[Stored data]
»»

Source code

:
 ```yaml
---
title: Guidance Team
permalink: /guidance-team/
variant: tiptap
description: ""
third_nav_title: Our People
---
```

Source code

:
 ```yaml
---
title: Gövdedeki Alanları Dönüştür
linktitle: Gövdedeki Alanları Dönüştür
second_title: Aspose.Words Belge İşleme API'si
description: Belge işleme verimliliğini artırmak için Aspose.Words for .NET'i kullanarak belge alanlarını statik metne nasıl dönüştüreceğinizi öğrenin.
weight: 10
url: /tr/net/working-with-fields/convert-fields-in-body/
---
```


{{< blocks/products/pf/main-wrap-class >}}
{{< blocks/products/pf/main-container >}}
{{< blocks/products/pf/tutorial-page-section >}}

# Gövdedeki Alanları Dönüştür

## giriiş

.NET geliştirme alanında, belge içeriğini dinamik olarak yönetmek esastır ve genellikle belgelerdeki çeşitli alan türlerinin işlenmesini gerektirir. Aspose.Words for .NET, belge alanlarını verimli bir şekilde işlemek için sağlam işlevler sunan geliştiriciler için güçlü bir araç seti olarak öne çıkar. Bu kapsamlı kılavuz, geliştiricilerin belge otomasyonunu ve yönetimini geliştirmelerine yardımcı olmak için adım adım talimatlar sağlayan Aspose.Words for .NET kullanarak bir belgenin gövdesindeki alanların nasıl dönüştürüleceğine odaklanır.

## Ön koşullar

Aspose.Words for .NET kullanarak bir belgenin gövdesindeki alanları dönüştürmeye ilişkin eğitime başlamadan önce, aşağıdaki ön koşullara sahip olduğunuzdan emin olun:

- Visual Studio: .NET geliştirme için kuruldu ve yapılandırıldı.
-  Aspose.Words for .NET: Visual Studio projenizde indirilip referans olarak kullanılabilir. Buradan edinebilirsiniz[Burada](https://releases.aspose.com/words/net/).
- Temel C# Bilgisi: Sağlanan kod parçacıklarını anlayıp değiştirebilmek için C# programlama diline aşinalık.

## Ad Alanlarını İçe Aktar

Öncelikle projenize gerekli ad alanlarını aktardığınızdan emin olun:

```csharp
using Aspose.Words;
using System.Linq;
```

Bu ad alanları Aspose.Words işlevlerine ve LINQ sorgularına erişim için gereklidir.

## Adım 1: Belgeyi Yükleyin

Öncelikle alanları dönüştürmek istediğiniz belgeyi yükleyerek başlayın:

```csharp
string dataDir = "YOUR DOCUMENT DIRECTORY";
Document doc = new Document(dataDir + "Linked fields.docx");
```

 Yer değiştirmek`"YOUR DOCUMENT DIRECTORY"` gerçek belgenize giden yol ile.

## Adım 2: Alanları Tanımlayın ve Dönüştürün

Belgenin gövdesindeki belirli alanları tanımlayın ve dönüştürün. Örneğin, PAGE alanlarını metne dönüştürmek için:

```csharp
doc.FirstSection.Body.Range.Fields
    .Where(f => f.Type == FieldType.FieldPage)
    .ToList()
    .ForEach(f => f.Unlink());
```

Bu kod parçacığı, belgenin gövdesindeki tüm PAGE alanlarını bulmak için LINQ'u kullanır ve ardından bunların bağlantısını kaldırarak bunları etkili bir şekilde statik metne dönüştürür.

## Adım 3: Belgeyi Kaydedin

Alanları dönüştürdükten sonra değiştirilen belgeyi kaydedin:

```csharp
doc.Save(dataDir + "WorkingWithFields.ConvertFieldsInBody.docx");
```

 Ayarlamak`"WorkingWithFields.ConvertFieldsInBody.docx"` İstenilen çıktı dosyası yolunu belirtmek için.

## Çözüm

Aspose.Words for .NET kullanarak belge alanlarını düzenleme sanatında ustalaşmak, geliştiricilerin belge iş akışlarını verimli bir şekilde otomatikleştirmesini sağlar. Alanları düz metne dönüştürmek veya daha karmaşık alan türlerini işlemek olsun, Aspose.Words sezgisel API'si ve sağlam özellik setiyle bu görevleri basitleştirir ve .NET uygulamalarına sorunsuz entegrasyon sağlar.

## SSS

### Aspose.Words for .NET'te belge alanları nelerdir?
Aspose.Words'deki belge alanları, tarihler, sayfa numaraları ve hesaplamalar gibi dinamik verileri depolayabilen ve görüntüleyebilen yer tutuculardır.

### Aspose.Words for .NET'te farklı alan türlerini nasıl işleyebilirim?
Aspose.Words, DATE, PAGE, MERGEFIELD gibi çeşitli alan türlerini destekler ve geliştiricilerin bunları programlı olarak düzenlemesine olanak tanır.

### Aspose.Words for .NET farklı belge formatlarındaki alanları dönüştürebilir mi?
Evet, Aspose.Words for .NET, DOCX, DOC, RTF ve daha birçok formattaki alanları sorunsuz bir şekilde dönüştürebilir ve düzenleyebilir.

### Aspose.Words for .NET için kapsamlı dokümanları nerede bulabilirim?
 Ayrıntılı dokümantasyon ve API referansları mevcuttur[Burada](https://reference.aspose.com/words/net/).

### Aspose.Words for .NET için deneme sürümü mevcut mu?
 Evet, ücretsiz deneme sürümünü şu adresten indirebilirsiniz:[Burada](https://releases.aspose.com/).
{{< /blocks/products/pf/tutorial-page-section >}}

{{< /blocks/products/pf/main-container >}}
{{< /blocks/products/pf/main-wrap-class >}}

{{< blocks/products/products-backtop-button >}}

««

# EXERCISE BRIEF
From the records above, print only the lines between the one holding "Alanları dönüştürdükten sonra" and the one holding "### Aspose.Words for .NET için deneme", inclusive, exactly as they stand.

# TASK OUTPUT
Alanları dönüştürdükten sonra değiştirilen belgeyi kaydedin:

```csharp
doc.Save(dataDir + "WorkingWithFields.ConvertFieldsInBody.docx");
```

 Ayarlamak`"WorkingWithFields.ConvertFieldsInBody.docx"` İstenilen çıktı dosyası yolunu belirtmek için.

## Çözüm

Aspose.Words for .NET kullanarak belge alanlarını düzenleme sanatında ustalaşmak, geliştiricilerin belge iş akışlarını verimli bir şekilde otomatikleştirmesini sağlar. Alanları düz metne dönüştürmek veya daha karmaşık alan türlerini işlemek olsun, Aspose.Words sezgisel API'si ve sağlam özellik setiyle bu görevleri basitleştirir ve .NET uygulamalarına sorunsuz entegrasyon sağlar.

## SSS

### Aspose.Words for .NET'te belge alanları nelerdir?
Aspose.Words'deki belge alanları, tarihler, sayfa numaraları ve hesaplamalar gibi dinamik verileri depolayabilen ve görüntüleyebilen yer tutuculardır.

### Aspose.Words for .NET'te farklı alan türlerini nasıl işleyebilirim?
Aspose.Words, DATE, PAGE, MERGEFIELD gibi çeşitli alan türlerini destekler ve geliştiricilerin bunları programlı olarak düzenlemesine olanak tanır.

### Aspose.Words for .NET farklı belge formatlarındaki alanları dönüştürebilir mi?
Evet, Aspose.Words for .NET, DOCX, DOC, RTF ve daha birçok formattaki alanları sorunsuz bir şekilde dönüştürebilir ve düzenleyebilir.

### Aspose.Words for .NET için kapsamlı dokümanları nerede bulabilirim?
 Ayrıntılı dokümantasyon ve API referansları mevcuttur[Burada](https://reference.aspose.com/words/net/).

### Aspose.Words for .NET için deneme sürümü mevcut mu?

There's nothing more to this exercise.